Marnie had a big, metal recipe box full of recipe cards and newspaper clippings that I was lucky enough to inherit several years ago. She loved to entertain and her recipes reflect that, with little notations about dinner party menus or cocktail pairings, like the words “good port” scrawled at the top of a recipe for chocolate walnut wafers.
Flipping through the recipe box is like stepping back in time. There are handwritten recipes for gingerbread and lemon meringue pie attributed to my great-grandmother who died 80 or 90-some-odd years ago, when Marnie was just a teenager; instructions for once-fashonable dishes like tomato aspic and Waldorf salad; a newspaper clipping about crab imperial from the now-defunct “Washington Star” newspaper.

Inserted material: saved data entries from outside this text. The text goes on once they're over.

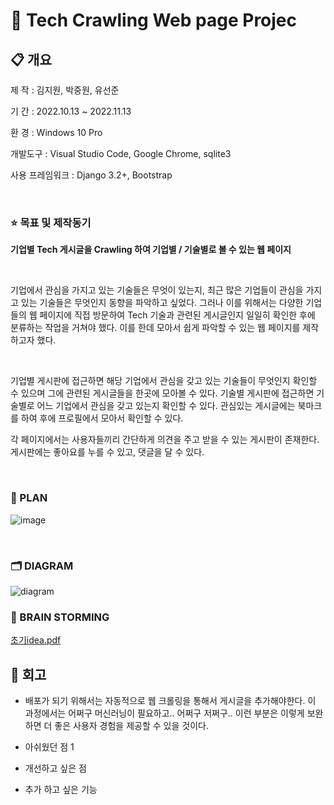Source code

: # 🚩 Tech Crawling Web page Projec

## 📋 개요

제     작 : 김지원, 박중원, 유선준

기     간 : 2022.10.13 ~ 2022.11.13

환     경 : Windows 10 Pro

개발도구 : Visual Studio Code, Google Chrome, sqlite3

사용 프레임워크 : Django 3.2+, Bootstrap

<br>

### ⭐ 목표 및 제작동기

**기업별 Tech 게시글을 Crawling 하여 기업별 / 기술별로 볼 수 있는 웹 페이지**

<br>

기업에서 관심을 가지고 있는 기술들은 무엇이 있는지, 최근 많은 기업들이 관심을 가지고 있는 기술들은 무엇인지 동향을 파악하고 싶었다. 그러나 이를 위해서는 다양한 기업들의 웹 페이지에 직접 방문하여 Tech 기술과 관련된 게시글인지 일일히 확인한 후에 분류하는 작업을 거쳐야 했다. 이를 한데 모아서 쉽게 파악할 수 있는 웹 페이지를 제작하고자 했다.

<br>

기업별 게시판에 접근하면 해당 기업에서 관심을 갖고 있는 기술들이 무엇인지 확인할 수 있으며 그에 관련된 게시글들을 한곳에 모아볼 수 있다. 기술별 게시판에 접근하면 기술별로 어느 기업에서 관심을 갖고 있는지 확인할 수 있다. 관심있는 게시글에는 북마크를 하여 후에 프로필에서 모아서 확인할 수 있다.

각 페이지에서는 사용자들끼리 간단하게 의견을 주고 받을 수 있는 게시판이 존재한다. 게시판에는 좋아요를 누를 수 있고, 댓글을 달 수 있다.

<br>

### 📆 PLAN

![image](https://user-images.githubusercontent.com/109324634/196743095-4095e33f-45ca-482b-9593-3b7f193fb8d7.png)

<br>

### 🗂 DIAGRAM

![diagram](https://user-images.githubusercontent.com/109324634/196742429-0e0fb16b-cb92-4207-b80b-9edaf005370d.png)



### 🧠 BRAIN STORMING

[초기idea.pdf](https://github.com/wonjw3638/wonjw3638/files/9822334/idea.pdf)









## 💬 회고

- 배포가 되기 위해서는 자동적으로 웹 크롤링을 통해서 게시글을 추가해야한다. 이 과정에서는 어쩌구 머신러닝이 필요하고.. 어쩌구 저쩌구..  이런 부분은 이렇게 보완하면 더 좋은 사용자 경험을 제공할 수 있을 것이다.

- 아쉬웠던 점 1

- 개선하고 싶은 점

- 추가 하고 싶은 기능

Marnie died when I was in my early 20s, but I have lots of childhood memories of holidays gathered around her big, oval dining table. In particular, I remember how she used to serve vanilla ice cream spooned into parfait glasses (these) and topped with a little splash of creme de menthe, which always seemed so very sophisticated to me.
I don’t actually have any memories of eating this blueberry bundt cake at Marnie’s house, but I do have a clear recollection of helping my grandmother make it from Marnie’s recipe one summer, when I was maybe 12 or so.
I especially loved the sugar-encrusted blueberries on top of the cake that became all jammy in the oven, creating a candy-like topping.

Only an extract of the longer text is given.